MATERIAL TO PROCESS: Begin

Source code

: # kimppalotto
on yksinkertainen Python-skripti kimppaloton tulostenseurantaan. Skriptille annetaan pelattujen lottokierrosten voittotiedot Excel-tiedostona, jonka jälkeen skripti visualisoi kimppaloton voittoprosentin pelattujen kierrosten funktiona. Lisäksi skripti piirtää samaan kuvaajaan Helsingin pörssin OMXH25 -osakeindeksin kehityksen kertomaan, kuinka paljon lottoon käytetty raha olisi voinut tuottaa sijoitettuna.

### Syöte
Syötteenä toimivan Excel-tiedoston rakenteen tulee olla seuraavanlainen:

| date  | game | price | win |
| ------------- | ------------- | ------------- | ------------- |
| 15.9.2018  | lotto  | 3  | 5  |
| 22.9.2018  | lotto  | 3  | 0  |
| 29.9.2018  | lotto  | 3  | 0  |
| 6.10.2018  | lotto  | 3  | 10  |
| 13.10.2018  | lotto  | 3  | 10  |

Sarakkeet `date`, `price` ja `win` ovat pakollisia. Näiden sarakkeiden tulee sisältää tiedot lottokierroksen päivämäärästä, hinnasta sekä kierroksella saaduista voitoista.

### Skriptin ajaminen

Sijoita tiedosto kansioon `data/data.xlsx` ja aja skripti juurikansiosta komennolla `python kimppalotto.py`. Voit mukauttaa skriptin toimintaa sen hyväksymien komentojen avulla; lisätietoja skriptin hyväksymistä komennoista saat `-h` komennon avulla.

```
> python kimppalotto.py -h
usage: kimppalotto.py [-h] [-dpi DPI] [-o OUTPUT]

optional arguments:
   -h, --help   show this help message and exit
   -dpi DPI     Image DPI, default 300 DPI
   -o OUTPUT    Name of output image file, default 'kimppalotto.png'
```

MATERIAL TO PROCESS: End

● **EXERCISE DIRECTIONS**
Counting only lines that contain the word "price", how many are there in the records above? Give the number alone.

● **COMPLETED EXERCISE**
2